A novel computer-oriented dynamical approach with efficient formulations for multibody systems including ignorable coordinates

Abstract

• Minimum number of equations for systems possessing ignorable coordinates. • Derivation of motion equations for unconstrained or constrained mechanical systems. • Use of generalized speeds as motion variables and employing the matrix notation. • Better satisfaction of the motion constraints compared to conventional methods. • Low computational errors during numerical integration. Based on Lagrangian mechanics, we present a novel and computationally efficient set of equations of motion in the matrix notation, for unconstrained or constrained mechanical systems including ignorable coordinates.

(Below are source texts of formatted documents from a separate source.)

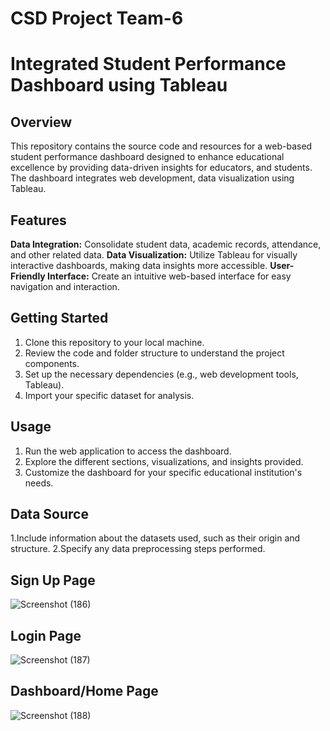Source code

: # CSD Project Team-6
# Integrated Student Performance Dashboard using Tableau

## Overview

This repository contains the source code and resources for a web-based student performance dashboard designed to enhance educational excellence by providing data-driven insights for educators, and students. The dashboard integrates web development, data visualization using Tableau.

## Features
**Data Integration:** Consolidate student data, academic records, attendance, and other related data.
**Data Visualization:** Utilize Tableau for visually interactive dashboards, making data insights more accessible.
**User-Friendly Interface:** Create an intuitive web-based interface for easy navigation and interaction.

## Getting Started
1. Clone this repository to your local machine.
2. Review the code and folder structure to understand the project components.
3. Set up the necessary dependencies (e.g., web development tools, Tableau).
4. Import your specific dataset for analysis.
   
## Usage
1. Run the web application to access the dashboard.
2. Explore the different sections, visualizations, and insights provided.
3. Customize the dashboard for your specific educational institution's needs.

## Data Source
1.Include information about the datasets used, such as their origin and structure.
2.Specify any data preprocessing steps performed.

## Sign Up Page
![Screenshot (186)](https://github.com/ssp-271/CSDProject-Team6/assets/91901616/ed2d9778-ab20-45af-856e-1a0ae8b78630)

## Login Page
![Screenshot (187)](https://github.com/ssp-271/CSDProject-Team6/assets/91901616/b7dcda58-e7af-4222-8d1c-a8790b704e86)

## Dashboard/Home Page
![Screenshot (188)](https://github.com/ssp-271/CSDProject-Team6/assets/91901616/c794555b-b059-45d5-9a49-2643062ab8bb)

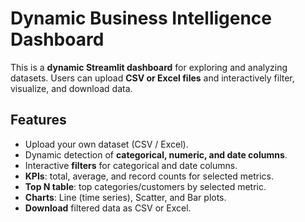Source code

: # Dynamic Business Intelligence Dashboard
   This is a **dynamic Streamlit dashboard** for exploring and analyzing datasets. Users can upload **CSV or Excel files** and interactively filter, visualize, and download data.  

## Features

- Upload your own dataset (CSV / Excel).  
- Dynamic detection of **categorical, numeric, and date columns**.  
- Interactive **filters** for categorical and date columns.  
- **KPIs**: total, average, and record counts for selected metrics.  
- **Top N table**: top categories/customers by selected metric.  
- **Charts**: Line (time series), Scatter, and Bar plots.  
- **Download** filtered data as CSV or Excel.

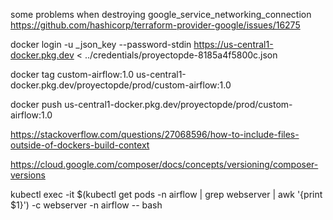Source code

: some problems when destroying google_service_networking_connection https://github.com/hashicorp/terraform-provider-google/issues/16275

docker login -u _json_key --password-stdin https://us-central1-docker.pkg.dev < ../credentials/proyectopde-8185a4f5800c.json

docker tag custom-airflow:1.0 us-central1-docker.pkg.dev/proyectopde/prod/custom-airflow:1.0

docker push us-central1-docker.pkg.dev/proyectopde/prod/custom-airflow:1.0

https://stackoverflow.com/questions/27068596/how-to-include-files-outside-of-dockers-build-context

https://cloud.google.com/composer/docs/concepts/versioning/composer-versions

kubectl exec -it $(kubectl get pods -n airflow | grep webserver | awk '{print $1}') -c webserver -n airflow -- bash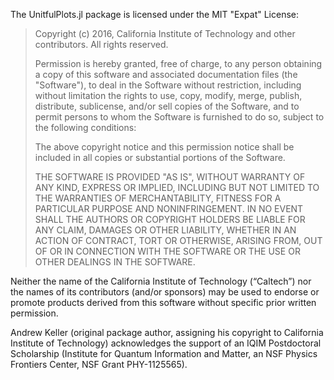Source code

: The UnitfulPlots.jl package is licensed under the MIT "Expat" License:

> Copyright (c) 2016, California Institute of Technology and other contributors. All rights reserved.
> 
> Permission is hereby granted, free of charge, to any person obtaining a copy
> of this software and associated documentation files (the "Software"), to deal
> in the Software without restriction, including without limitation the rights
> to use, copy, modify, merge, publish, distribute, sublicense, and/or sell
> copies of the Software, and to permit persons to whom the Software is
> furnished to do so, subject to the following conditions:
> 
> The above copyright notice and this permission notice shall be included in all
> copies or substantial portions of the Software.
> 
> THE SOFTWARE IS PROVIDED "AS IS", WITHOUT WARRANTY OF ANY KIND, EXPRESS OR
> IMPLIED, INCLUDING BUT NOT LIMITED TO THE WARRANTIES OF MERCHANTABILITY,
> FITNESS FOR A PARTICULAR PURPOSE AND NONINFRINGEMENT. IN NO EVENT SHALL THE
> AUTHORS OR COPYRIGHT HOLDERS BE LIABLE FOR ANY CLAIM, DAMAGES OR OTHER
> LIABILITY, WHETHER IN AN ACTION OF CONTRACT, TORT OR OTHERWISE, ARISING FROM,
> OUT OF OR IN CONNECTION WITH THE SOFTWARE OR THE USE OR OTHER DEALINGS IN THE
> SOFTWARE.

Neither the name of the California Institute of Technology (“Caltech”) nor the names of its contributors (and/or sponsors) may be used to endorse or promote products derived from this software without specific prior written permission.

Andrew Keller (original package author, assigning his copyright to California Institute of Technology) acknowledges the support of an IQIM Postdoctoral Scholarship (Institute for Quantum Information and Matter, an NSF Physics Frontiers Center, NSF Grant PHY-1125565).
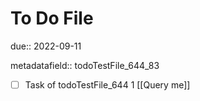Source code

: # To Do File

due:: 2022-09-11

metadatafield:: todoTestFile_644_83

- [ ] Task of todoTestFile_644 1 [[Query me]]
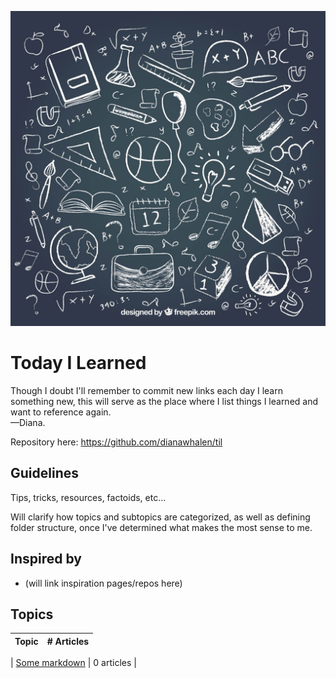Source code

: ![Today I Learned](259182-P4SPSY-16.jpg)

# Today I Learned

Though I doubt I'll remember to commit new links each day I learn something new, this will serve as the place where I list things I learned and want to reference again.
<br />&mdash;Diana.

Repository here: https://github.com/dianawhalen/til

## Guidelines

Tips, tricks, resources, factoids, etc...

Will clarify how topics and subtopics are categorized, as well as defining folder structure, once I've determined what makes the most sense to me.

## Inspired by

 * (will link inspiration pages/repos here)

## Topics

|Topic|# Articles|
|------|----------|

 | [Some markdown](doesnt_exist_yet.md) | 0 articles |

The equations are applicable to multibody systems including holonomic or nonholonomic constraints. It is shown that by appropriate selection of generalized speeds as a new set of motion variables, the constraint reaction forces can be automatically eliminated from the set of developed reduced dynamical equations in a straightforward manner, resulting in a minimal set of dynamic equations. We present simulation results on one constrained and one unconstrained system to demonstrate the advantages of the proposed dynamic modeling approach for these different classes of dynamical systems. According to the results, the proposed dynamic equations not only reduce the number of equations and computational effort, but also better satisfy the invariance of constraints and conserved quantities of systems in comparison to the other conventional methods.